- Born: Ogun State, Nigeria
- Other name: Olufunmilade Akingbabohun
- Education: University of Lagos; University of Ibadan; Yaba College of Technology;
- Occupation: Mechanical Engineer;
- Organizations: Nigerian Institution of Mechanical Engineers; Nigerian Federal Ministry of Interior; Nigerian Society of Engineers;
- Predecessor: Muhammad Baba Ndaliman
- Successor: Alhassan Abdu Mohammed

= Funmilade Akingbagbohun =

Nigerian Female Engineer

Funmilade Akingbagbohun is a Nigerian Mechanical Engineer known for being the first female National Chairman of the Nigerian Institute of Mechanical Engineers.

Akingbagbohun earned a Higher National Diploma from the Yaba College of Technology before earning her Master's degree from the University of Lagos.
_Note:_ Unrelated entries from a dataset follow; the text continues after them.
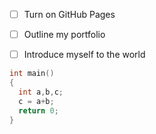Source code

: - [ ] Turn on GitHub Pages
- [ ] Outline my portfolio
- [ ] Introduce myself to the world 


``` c++
int main()
{
  int a,b,c;
  c = a+b;
  return 0;
}
```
She earned her Bachelor of Engineering from the University of Ibadan.

She previously served as chairman of the Ikeja Branch of the Nigerian Society of Engineers

Akinbagboghun was inaugurated as the National Chairman of the Nigerian Institute of Mechanical Engineers in 2022 in succession of Muhammad Baba Ndaliman. On 24 April 2024, she was succeeded by Alhassan Abdu Mohammed

She is a fellow of the Council for the Regulation of Engineering in Nigeria. She is also a fellow of the Institution of Electrical Engineers.